Your instructions:
Set down every record below exactly as it appears, but without the pictures.

Content starts

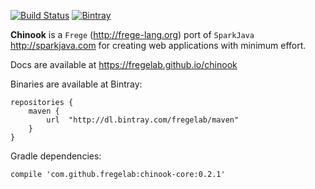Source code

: [![Build Status](https://travis-ci.org/fregelab/chinook.svg?branch=master)](https://travis-ci.org/fregelab/chinook)
[![Bintray](https://img.shields.io/bintray/v/fregelab/maven/chinook-core.svg?style=flat-square)](https://bintray.com/fregelab/maven/chinook-core)

**Chinook** is a `Frege` (http://frege-lang.org) port of
  `SparkJava` http://sparkjava.com for creating web applications with
  minimum effort.

Docs are available at https://fregelab.github.io/chinook

Binaries are available at Bintray:

    repositories {
        maven {
            url  "http://dl.bintray.com/fregelab/maven"
        }
    }

Gradle dependencies:

    compile 'com.github.fregelab:chinook-core:0.2.1'
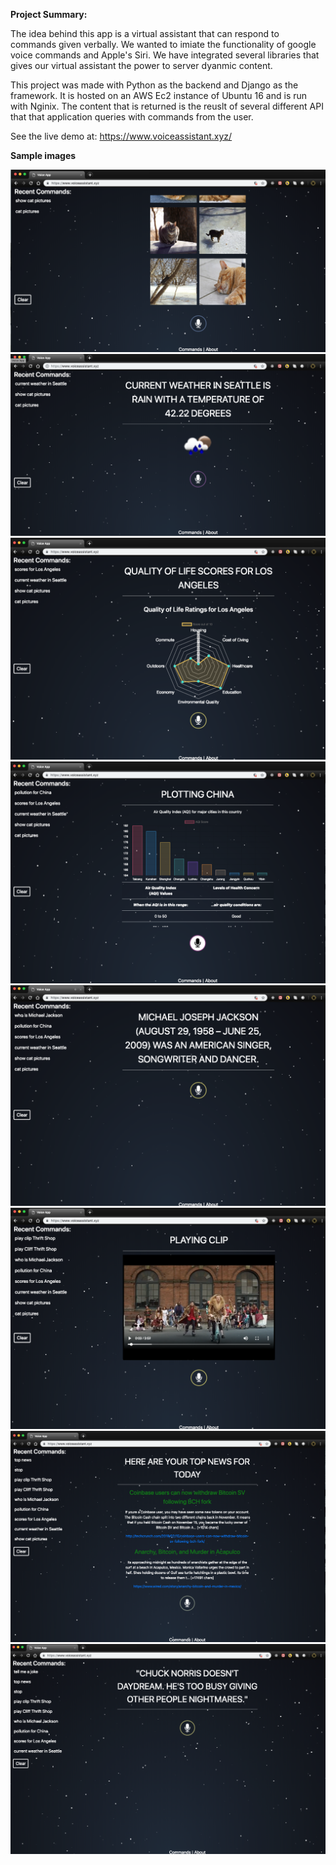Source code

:**Project Summary:**

The idea behind this app is a virtual assistant that can respond to commands given verbally. We wanted to imiate the 
functionality of google voice commands and Apple's Siri. We have integrated several libraries that gives our virtual 
assistant the power to server dyanmic content. 

This project was made with Python as the backend and Django as the framework. It is hosted on an 
AWS Ec2 instance of Ubuntu 16 and is run with Nginix. The content that is returned is the reuslt of several different 
API that that application queries with commands from the user.

See the live demo at: https://www.voiceassistant.xyz/

**Sample images**

![alt text](https://github.com/haythamodeh/VoiceAssistant/blob/master/static/voice_app/css/voiceassistant1.png)
![alt text](https://github.com/haythamodeh/VoiceAssistant/blob/master/static/voice_app/css/voiceassistant2.png)
![alt text](https://github.com/haythamodeh/VoiceAssistant/blob/master/static/voice_app/css/voiceassistant3.png)
![alt text](https://github.com/haythamodeh/VoiceAssistant/blob/master/static/voice_app/css/voiceassistant4.png)
![alt text](https://github.com/haythamodeh/VoiceAssistant/blob/master/static/voice_app/css/voiceassistant5.png)
![alt text](https://github.com/haythamodeh/VoiceAssistant/blob/master/static/voice_app/css/voiceassistant6.png)
![alt text](https://github.com/haythamodeh/VoiceAssistant/blob/master/static/voice_app/css/voiceassistant7.png)
![alt text](https://github.com/haythamodeh/VoiceAssistant/blob/master/static/voice_app/css/voiceassistant8.png)
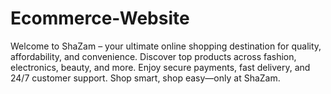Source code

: # Ecommerce-Website
Welcome to ShaZam – your ultimate online shopping destination for quality, affordability, and convenience. Discover top products across fashion, electronics, beauty, and more. Enjoy secure payments, fast delivery, and 24/7 customer support. Shop smart, shop easy—only at ShaZam.
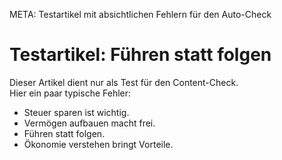 META: Testartikel mit absichtlichen Fehlern für den Auto-Check

# Testartikel: Führen statt folgen

Dieser Artikel dient nur als Test für den Content-Check.  
Hier ein paar typische Fehler:

- Steuer sparen ist wichtig.  
- Vermögen aufbauen macht frei.  
- Führen statt folgen.  
- Ökonomie verstehen bringt Vorteile.  
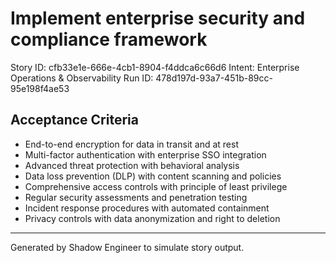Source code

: # Implement enterprise security and compliance framework

Story ID: cfb33e1e-666e-4cb1-8904-f4ddca6c66d6
Intent: Enterprise Operations & Observability
Run ID: 478d197d-93a7-451b-89cc-95e198f4ae53

## Acceptance Criteria
- End-to-end encryption for data in transit and at rest
- Multi-factor authentication with enterprise SSO integration
- Advanced threat protection with behavioral analysis
- Data loss prevention (DLP) with content scanning and policies
- Comprehensive access controls with principle of least privilege
- Regular security assessments and penetration testing
- Incident response procedures with automated containment
- Privacy controls with data anonymization and right to deletion

---
Generated by Shadow Engineer to simulate story output.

Content ends

Output:
Source code

: [![Build Status](https://travis-ci.org/fregelab/chinook.svg?branch=master)](https://travis-ci.org/fregelab/chinook)
[![Bintray](https://img.shields.io/bintray/v/fregelab/maven/chinook-core.svg?style=flat-square)](https://bintray.com/fregelab/maven/chinook-core)

**Chinook** is a `Frege` (http://frege-lang.org) port of
  `SparkJava` http://sparkjava.com for creating web applications with
  minimum effort.

Docs are available at https://fregelab.github.io/chinook

Binaries are available at Bintray:

    repositories {
        maven {
            url  "http://dl.bintray.com/fregelab/maven"
        }
    }

Gradle dependencies:

    compile 'com.github.fregelab:chinook-core:0.2.1'
Source code

:**Project Summary:**

The idea behind this app is a virtual assistant that can respond to commands given verbally. We wanted to imiate the 
functionality of google voice commands and Apple's Siri. We have integrated several libraries that gives our virtual 
assistant the power to server dyanmic content. 

This project was made with Python as the backend and Django as the framework. It is hosted on an 
AWS Ec2 instance of Ubuntu 16 and is run with Nginix. The content that is returned is the reuslt of several different 
API that that application queries with commands from the user.

See the live demo at: https://www.voiceassistant.xyz/

**Sample images**

![alt text](https://github.com/haythamodeh/VoiceAssistant/blob/master/static/voice_app/css/voiceassistant1.png)
![alt text](https://github.com/haythamodeh/VoiceAssistant/blob/master/static/voice_app/css/voiceassistant2.png)
![alt text](https://github.com/haythamodeh/VoiceAssistant/blob/master/static/voice_app/css/voiceassistant3.png)
![alt text](https://github.com/haythamodeh/VoiceAssistant/blob/master/static/voice_app/css/voiceassistant4.png)
![alt text](https://github.com/haythamodeh/VoiceAssistant/blob/master/static/voice_app/css/voiceassistant5.png)
![alt text](https://github.com/haythamodeh/VoiceAssistant/blob/master/static/voice_app/css/voiceassistant6.png)
![alt text](https://github.com/haythamodeh/VoiceAssistant/blob/master/static/voice_app/css/voiceassistant7.png)
![alt text](https://github.com/haythamodeh/VoiceAssistant/blob/master/static/voice_app/css/voiceassistant8.png)
Source code

: # Ecommerce-Website
Welcome to ShaZam – your ultimate online shopping destination for quality, affordability, and convenience. Discover top products across fashion, electronics, beauty, and more. Enjoy secure payments, fast delivery, and 24/7 customer support. Shop smart, shop easy—only at ShaZam.
 META: Testartikel mit absichtlichen Fehlern für den Auto-Check

# Testartikel: Führen statt folgen

Dieser Artikel dient nur als Test für den Content-Check.  
Hier ein paar typische Fehler:

- Steuer sparen ist wichtig.  
- Vermögen aufbauen macht frei.  
- Führen statt folgen.  
- Ökonomie verstehen bringt Vorteile.  
Source code

: # Implement enterprise security and compliance framework

Story ID: cfb33e1e-666e-4cb1-8904-f4ddca6c66d6
Intent: Enterprise Operations & Observability
Run ID: 478d197d-93a7-451b-89cc-95e198f4ae53

## Acceptance Criteria
- End-to-end encryption for data in transit and at rest
- Multi-factor authentication with enterprise SSO integration
- Advanced threat protection with behavioral analysis
- Data loss prevention (DLP) with content scanning and policies
- Comprehensive access controls with principle of least privilege
- Regular security assessments and penetration testing
- Incident response procedures with automated containment
- Privacy controls with data anonymization and right to deletion

---
Generated by Shadow Engineer to simulate story output.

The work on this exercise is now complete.